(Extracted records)
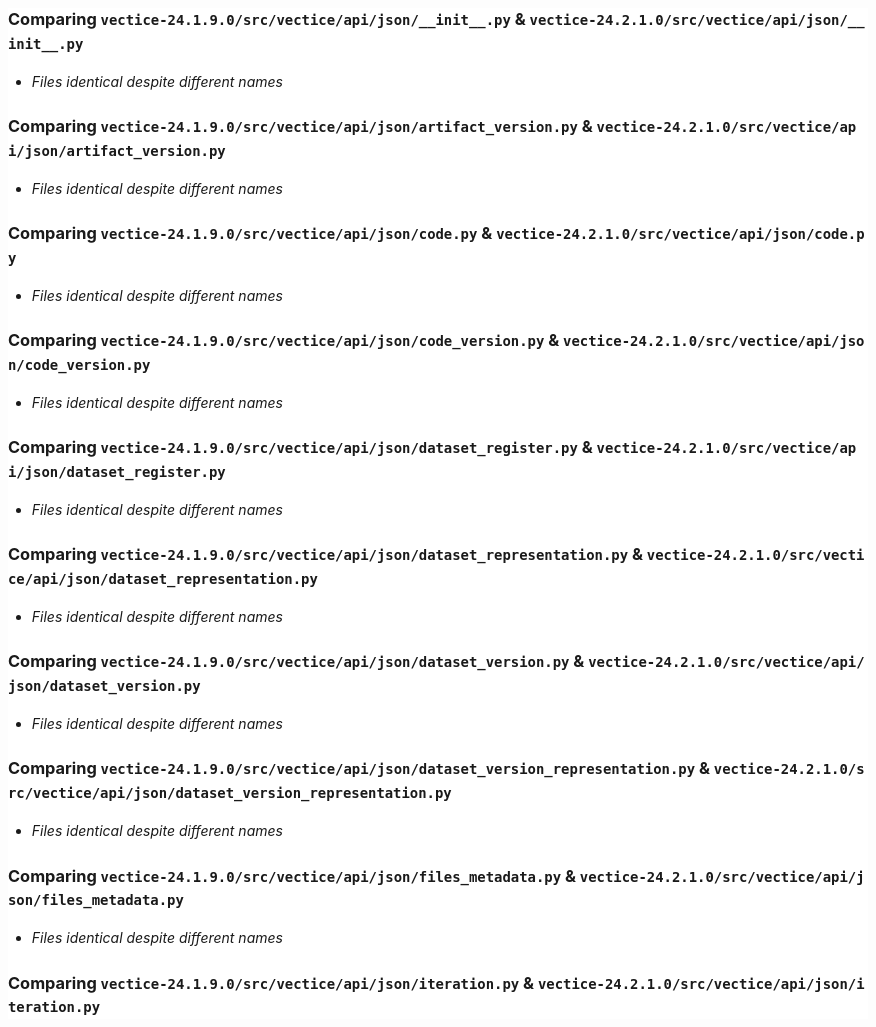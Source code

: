 ### Comparing `vectice-24.1.9.0/src/vectice/api/json/__init__.py` & `vectice-24.2.1.0/src/vectice/api/json/__init__.py`

 * *Files identical despite different names*

### Comparing `vectice-24.1.9.0/src/vectice/api/json/artifact_version.py` & `vectice-24.2.1.0/src/vectice/api/json/artifact_version.py`

 * *Files identical despite different names*

### Comparing `vectice-24.1.9.0/src/vectice/api/json/code.py` & `vectice-24.2.1.0/src/vectice/api/json/code.py`

 * *Files identical despite different names*

### Comparing `vectice-24.1.9.0/src/vectice/api/json/code_version.py` & `vectice-24.2.1.0/src/vectice/api/json/code_version.py`

 * *Files identical despite different names*

### Comparing `vectice-24.1.9.0/src/vectice/api/json/dataset_register.py` & `vectice-24.2.1.0/src/vectice/api/json/dataset_register.py`

 * *Files identical despite different names*

### Comparing `vectice-24.1.9.0/src/vectice/api/json/dataset_representation.py` & `vectice-24.2.1.0/src/vectice/api/json/dataset_representation.py`

 * *Files identical despite different names*

### Comparing `vectice-24.1.9.0/src/vectice/api/json/dataset_version.py` & `vectice-24.2.1.0/src/vectice/api/json/dataset_version.py`

 * *Files identical despite different names*

### Comparing `vectice-24.1.9.0/src/vectice/api/json/dataset_version_representation.py` & `vectice-24.2.1.0/src/vectice/api/json/dataset_version_representation.py`

 * *Files identical despite different names*

### Comparing `vectice-24.1.9.0/src/vectice/api/json/files_metadata.py` & `vectice-24.2.1.0/src/vectice/api/json/files_metadata.py`

 * *Files identical despite different names*

### Comparing `vectice-24.1.9.0/src/vectice/api/json/iteration.py` & `vectice-24.2.1.0/src/vectice/api/json/iteration.py`
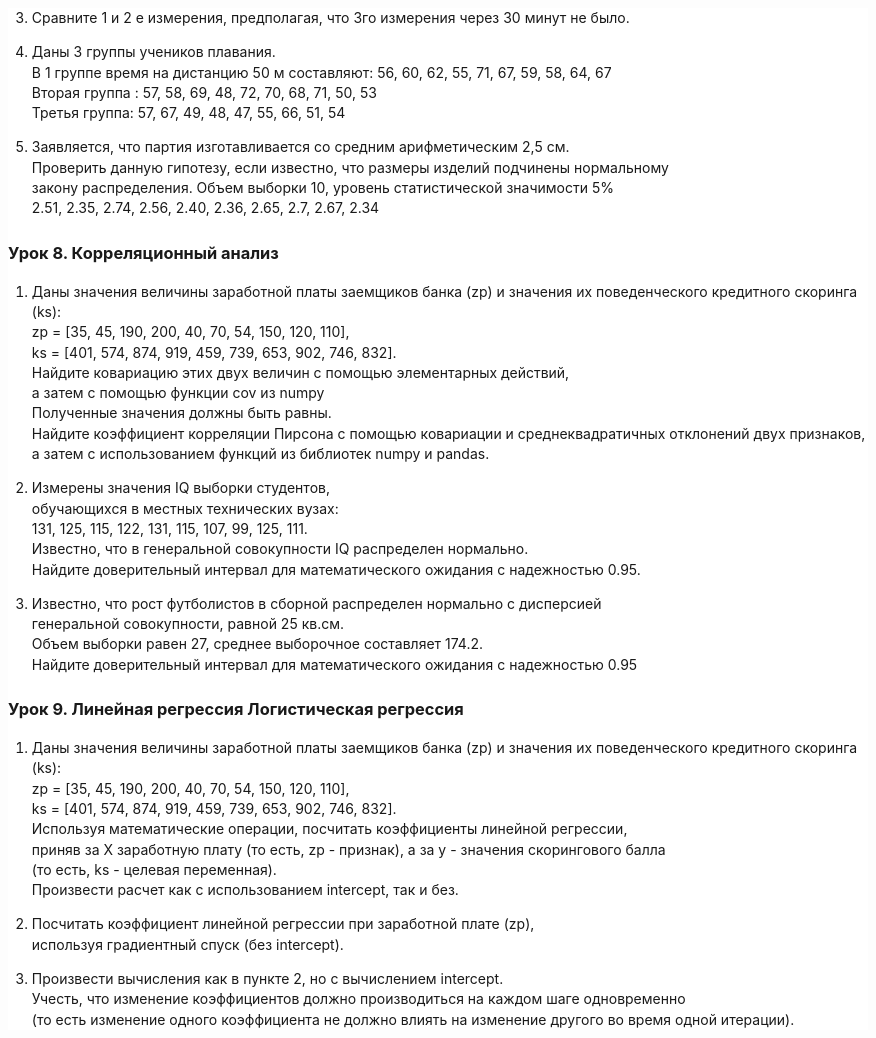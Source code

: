 3. Сравните 1 и 2 е измерения, предполагая, что 3го измерения через 30 минут не было.  

4. Даны 3 группы  учеников плавания.  
В 1 группе время на дистанцию 50 м составляют: 56, 60, 62, 55, 71, 67, 59, 58, 64, 67  
Вторая группа : 57, 58, 69, 48, 72, 70, 68, 71, 50, 53  
Третья группа: 57, 67, 49, 48, 47, 55, 66, 51, 54  

5. Заявляется, что партия изготавливается со средним арифметическим 2,5 см.  
Проверить данную гипотезу, если известно, что размеры изделий подчинены нормальному  
закону распределения. Объем выборки 10, уровень статистической значимости 5%  
2.51, 2.35, 2.74, 2.56, 2.40, 2.36, 2.65, 2.7, 2.67, 2.34

### Урок 8. Корреляционный анализ

1. Даны значения величины заработной платы заемщиков банка (zp) и значения их поведенческого кредитного скоринга (ks):  
zp = [35, 45, 190, 200, 40, 70, 54, 150, 120, 110],  
ks = [401, 574, 874, 919, 459, 739, 653, 902, 746, 832].  
Найдите ковариацию этих двух величин с помощью элементарных действий,  
а затем с помощью функции cov из numpy  
Полученные значения должны быть равны.  
Найдите коэффициент корреляции Пирсона с помощью ковариации и среднеквадратичных отклонений двух признаков,  
а затем с использованием функций из библиотек numpy и pandas.  

2. Измерены значения IQ выборки студентов,  
обучающихся в местных технических вузах:  
131, 125, 115, 122, 131, 115, 107, 99, 125, 111.  
Известно, что в генеральной совокупности IQ распределен нормально.  
Найдите доверительный интервал для математического ожидания с надежностью 0.95.  

3. Известно, что рост футболистов в сборной распределен нормально с дисперсией  
генеральной совокупности, равной 25 кв.см.  
Объем выборки равен 27, среднее выборочное составляет 174.2.  
Найдите доверительный интервал для математического ожидания с надежностью 0.95

### Урок 9. Линейная регрессия Логистическая регрессия

1. Даны значения величины заработной платы заемщиков банка (zp) и значения их поведенческого кредитного скоринга (ks):  
zp = [35, 45, 190, 200, 40, 70, 54, 150, 120, 110],  
ks = [401, 574, 874, 919, 459, 739, 653, 902, 746, 832].  
Используя математические операции, посчитать коэффициенты линейной регрессии,  
приняв за X заработную плату (то есть, zp - признак), а за y - значения скорингового балла  
(то есть, ks - целевая переменная).  
Произвести расчет как с использованием intercept, так и без.  

2. Посчитать коэффициент линейной регрессии при заработной плате (zp),  
используя градиентный спуск (без intercept).  

3. Произвести вычисления как в пункте 2, но с вычислением intercept.  
Учесть, что изменение коэффициентов должно производиться на каждом шаге одновременно  
(то есть изменение одного коэффициента не должно влиять на изменение другого во время одной итерации).  
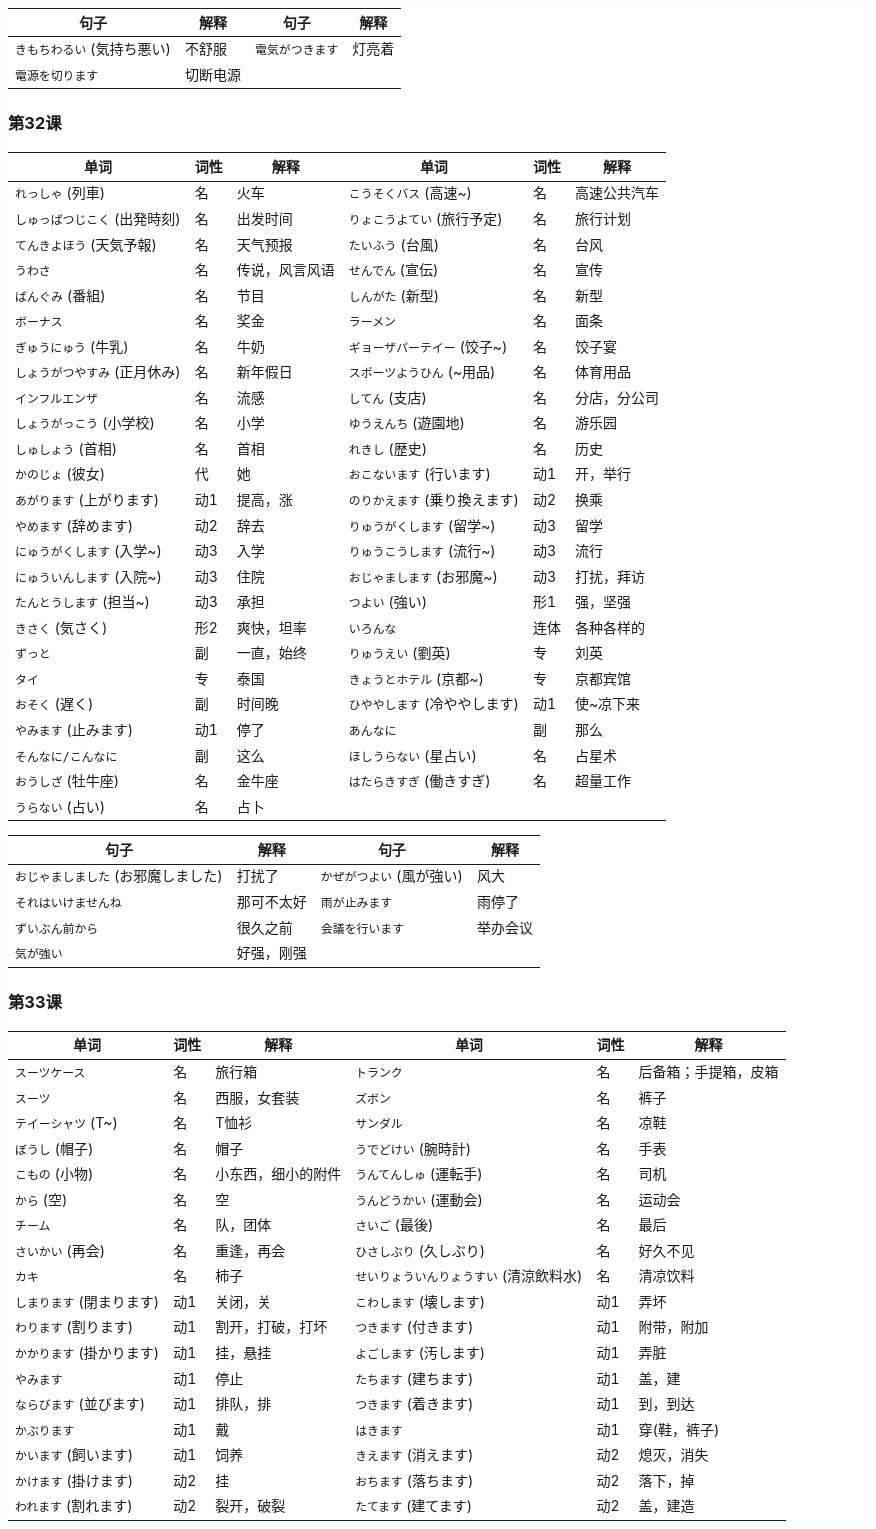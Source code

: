 句子                      | 解释     | 句子            | 解释
--------------------------|---------|-----------------|-------
`きもちわるい` (気持ち悪い) | 不舒服   | `電気がつきます` | 灯亮着
`電源を切ります`           | 切断电源 |

### 第32课

单词                        | 词性 | 解释          |  单词                      | 词性 | 解释
----------------------------|------|--------------|----------------------------|-----|-----
`れっしゃ` (列車)            | 名   | 火车          | `こうそくバス` (高速~)      | 名   | 高速公共汽车
`しゅっぱつじこく` (出発時刻) | 名   | 出发时间       | `りょこうよてい` (旅行予定) | 名   | 旅行计划
`てんきよほう` (天気予報)     | 名   | 天气预报       | `たいふう` (台風)          | 名   | 台风
`うわさ`                     | 名   | 传说，风言风语 | `せんでん` (宣伝)          | 名   | 宣传
`ばんぐみ` (番組)            | 名   | 节目           | `しんがた` (新型)          | 名   | 新型
`ボーナス`                   | 名   | 奖金          | `ラーメン`                  | 名   | 面条
`ぎゅうにゅう` (牛乳)         | 名   | 牛奶          | `ギョーザパーテイー` (饺子~) | 名   | 饺子宴
`しょうがつやすみ` (正月休み) | 名   | 新年假日       | `スポーツようひん` (~用品)   | 名   | 体育用品
`インフルエンザ`             | 名   | 流感          | `してん` (支店)              | 名   | 分店，分公司
`しょうがっこう` (小学校)     | 名   | 小学          | `ゆうえんち` (遊園地)        | 名   | 游乐园
`しゅしょう` (首相)          | 名   | 首相          | `れきし` (歴史)              | 名   | 历史
`かのじょ` (彼女)            | 代   | 她            | `おこないます` (行います)    | 动1  | 开，举行
`あがります` (上がります)     | 动1  | 提高，涨      | `のりかえます` (乗り換えます) | 动2  | 换乘
`やめます` (辞めます)         | 动2  | 辞去         | `りゅうがくします` (留学~)    | 动3  | 留学
`にゅうがくします` (入学~)    | 动3  | 入学          | `りゅうこうします` (流行~)   | 动3  | 流行
`にゅういんします` (入院~)    | 动3  | 住院          | `おじゃまします` (お邪魔~)   | 动3  | 打扰，拜访
`たんとうします` (担当~)      | 动3  | 承担          | `つよい` (強い)             | 形1  | 强，坚强
`きさく` (気さく)            | 形2  | 爽快，坦率     | `いろんな`                  | 连体 | 各种各样的
`ずっと`                     | 副   | 一直，始终    | `りゅうえい` (劉英)          | 专   | 刘英
`タイ`                       | 专   | 泰国         | `きょうとホテル` (京都~)      | 专   | 京都宾馆
`おそく` (遅く)              | 副   | 时间晚        | `ひややします` (冷ややします) | 动1  | 使~凉下来
`やみます` (止みます)         | 动1  | 停了         | `あんなに`                   | 副   | 那么
`そんなに/こんなに`           | 副   | 这么         | `ほしうらない` (星占い)       | 名   | 占星术
`おうしざ` (牡牛座)           | 名   | 金牛座       | `はたらきすぎ` (働きすぎ)     | 名   | 超量工作
`うらない` (占い)             | 名   | 占卜

句子                              | 解释      | 句子                     | 解释
---------------------------------|------------|-------------------------|-----
`おじゃましました` (お邪魔しました) | 打扰了     | `かぜがつよい` (風が強い) | 风大
`それはいけませんね`               | 那可不太好 | `雨が止みます`           | 雨停了
`ずいぶん前から`                  | 很久之前    | `会議を行います`          | 举办会议
`気が強い`                        | 好强，刚强

### 第33课

单词                   | 词性 | 解释              |  单词                               | 词性 | 解释
-----------------------|------|------------------|-------------------------------------|-----|-----
`スーツケース`          | 名   | 旅行箱            | `トランク`                           | 名  | 后备箱；手提箱，皮箱
`スーツ`                | 名   | 西服，女套装       | `ズボン`                            | 名  | 裤子
`テイーシャツ` (T~)      | 名   | T恤衫             | `サンダル`                          | 名  | 凉鞋
`ぼうし` (帽子)          | 名   | 帽子              | `うでどけい` (腕時計)                | 名  | 手表
`こもの` (小物)          | 名   | 小东西，细小的附件 | `うんてんしゅ` (運転手)               | 名  | 司机
`から` (空)              | 名   | 空               | `うんどうかい` (運動会)               | 名  | 运动会
`チーム`                 | 名   | 队，团体          | `さいご` (最後)                      | 名  | 最后
`さいかい` (再会)         | 名   | 重逢，再会       | `ひさしぶり` (久しぶり)                | 名  | 好久不见
`カキ`                   | 名   | 柿子             | `せいりょういんりょうすい` (清涼飲料水) | 名  | 清凉饮料
`しまります` (閉まります) | 动1  | 关闭，关         | `こわします` (壊します)                 | 动1 | 弄坏
`わります` (割ります)     | 动1  | 割开，打破，打坏 | `つきます` (付きます)                   | 动1 | 附带，附加
`かかります` (掛かります) | 动1  | 挂，悬挂         | `よごします` (汚します)                 | 动1 | 弄脏
`やみます`               | 动1  | 停止            | `たちます` (建ちます)                   | 动1 | 盖，建
`ならびます` (並びます)   | 动1  | 排队，排        | `つきます` (着きます)                   | 动1 | 到，到达
`かぶります`             | 动1  | 戴             | `はきます`                              | 动1 | 穿(鞋，裤子)
`かいます` (飼います)     | 动1  | 饲养           | `きえます` (消えます)                   | 动2 | 熄灭，消失
`かけます` (掛けます)     | 动2  | 挂             | `おちます` (落ちます)                   | 动2 | 落下，掉
`われます` (割れます)     | 动2  | 裂开，破裂      | `たてます` (建てます)                   | 动2 | 盖，建造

§ **Prompt**: Filter the records above and copy every line that contains the word "надежностью".

§ **Your solution**:
Найдите доверительный интервал для математического ожидания с надежностью 0.95.  
Найдите доверительный интервал для математического ожидания с надежностью 0.95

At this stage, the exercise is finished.